Case name & citation: Phipps v Rochester Corporation (1955) 1 QB 450
Year of the case: 1955
Jurisdiction: England and Wales, UK law
The learned judge: Devlin J.
What is the case about?
This case talks about the liability of an occupier towards children.
The obligation of occupiers towards children:
An occupier of premises or of other structures such as ships, vehicles, etc. holds an obligation towards the persons who enter those premises in respect of their personal safety as well as the safety of their property there. And especially for obligation towards children, the Occupiers Liability Act of 1957 says that an occupier must be prepared for the children to be less careful than adults. Therefore, he has to make sure that the premises are safe for all visitors including children. However, if the premises are not of a nature that may be suitable for very young children, the law also allows an occupier to presume that children of tender age would be accompanied by an adult to look after them. The case of Phipps v Rochester Corporation is one such example where the law relies on this presumption.
Facts of the case (Phipps v Rochester Corporation)
The plaintiff was only a five-year-old child. He, with his sister aged seven, went to an open space on a building site belonging to the defendants. It was in the process of being developed with some building work going on.
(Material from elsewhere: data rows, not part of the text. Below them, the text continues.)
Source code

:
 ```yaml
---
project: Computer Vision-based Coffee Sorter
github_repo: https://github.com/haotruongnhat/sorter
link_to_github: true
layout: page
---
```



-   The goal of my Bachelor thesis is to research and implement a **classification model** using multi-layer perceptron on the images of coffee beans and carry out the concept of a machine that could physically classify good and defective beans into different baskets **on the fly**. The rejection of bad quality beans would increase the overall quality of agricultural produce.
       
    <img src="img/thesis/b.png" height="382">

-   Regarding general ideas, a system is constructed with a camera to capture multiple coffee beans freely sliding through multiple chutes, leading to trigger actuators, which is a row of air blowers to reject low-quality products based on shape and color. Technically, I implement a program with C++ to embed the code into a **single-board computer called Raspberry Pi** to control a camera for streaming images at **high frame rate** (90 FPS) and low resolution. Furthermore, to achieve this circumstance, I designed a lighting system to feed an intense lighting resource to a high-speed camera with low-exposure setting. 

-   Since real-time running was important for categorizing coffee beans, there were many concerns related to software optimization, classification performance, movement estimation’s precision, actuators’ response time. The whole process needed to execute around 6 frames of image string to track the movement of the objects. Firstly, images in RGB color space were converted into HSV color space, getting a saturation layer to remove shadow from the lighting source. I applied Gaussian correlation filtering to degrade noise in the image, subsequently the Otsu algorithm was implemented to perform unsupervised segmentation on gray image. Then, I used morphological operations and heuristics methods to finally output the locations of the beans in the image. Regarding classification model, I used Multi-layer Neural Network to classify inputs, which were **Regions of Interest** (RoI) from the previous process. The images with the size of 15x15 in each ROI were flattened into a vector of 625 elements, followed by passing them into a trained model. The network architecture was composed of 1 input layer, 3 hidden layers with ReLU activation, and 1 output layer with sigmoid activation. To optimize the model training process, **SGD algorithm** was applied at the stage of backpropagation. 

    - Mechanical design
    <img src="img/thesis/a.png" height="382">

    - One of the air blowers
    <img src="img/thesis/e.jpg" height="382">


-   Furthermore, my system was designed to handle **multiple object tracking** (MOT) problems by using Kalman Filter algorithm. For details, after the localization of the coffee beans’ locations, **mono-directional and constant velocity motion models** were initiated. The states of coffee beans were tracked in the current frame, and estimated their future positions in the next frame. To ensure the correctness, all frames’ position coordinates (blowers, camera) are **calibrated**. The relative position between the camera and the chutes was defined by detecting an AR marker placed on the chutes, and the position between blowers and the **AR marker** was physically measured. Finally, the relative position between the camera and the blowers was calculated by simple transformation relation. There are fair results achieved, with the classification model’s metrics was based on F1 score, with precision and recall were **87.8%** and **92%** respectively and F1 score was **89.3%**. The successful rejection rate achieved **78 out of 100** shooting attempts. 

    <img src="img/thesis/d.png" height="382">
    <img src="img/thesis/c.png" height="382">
The plaintiff fell down in an open trench there and broke his leg.
They used to play there often with other children and the defendants had done nothing to warn the children away.
Can the defendants be held liable for the injury suffered by the plaintiff?
To what extent is the occupier liable for injury caused to very young children?
Judgement in “Phipps v Rochester Corporation”
The defendants were not held liable. It was observed that there was no reason to assume that children of small age will be allowed to wander over the site without being accompanied by a proper guardian.
It was decided that the occupiers of the land were not liable, because the parents should have been taking care of the child. Occupiers are entitled to expect that “very young children” are accompanied by a responsible adult when visiting their facilities so that they do not get into obvious dangers.
But it should be remembered that this rule shall not apply to a case where it is in the knowledge of the occupier that little children are permitted to go unaccompanied by their parents in the belief that they would be safe, for example, to a recognized playground.
A similar case
The reasoning laid down in Phipps v Rochester Corporation was also used in Simkiss v Rhondda BC (1983). In that case, a seven-year-old child fell from a slope opposite the flats where she lived. Her father had permitted her to picnic there since he thought the slope was not unsafe. The children were able to slide down the slope while sitting on a blanket, and this is how the accident occurred.
Nonetheless, the Court of Appeal determined that the local authority was not liable. It could not be maintained that the defendants should consider the place dangerous since the child’s father himself did not consider it to be dangerous.
Despite these two cases, there have been many instances in which the courts have been very considerate towards child trespassers, and it is somewhat rare nowadays for a court to determine that there is no liability on the part of an occupier towards children on the grounds that their parents should have been caring for them. Nevertheless, the Courts always assess the facts and circumstances of each case before determining whether or not an occupier is liable.
And, as a general rule, children should always be supervised.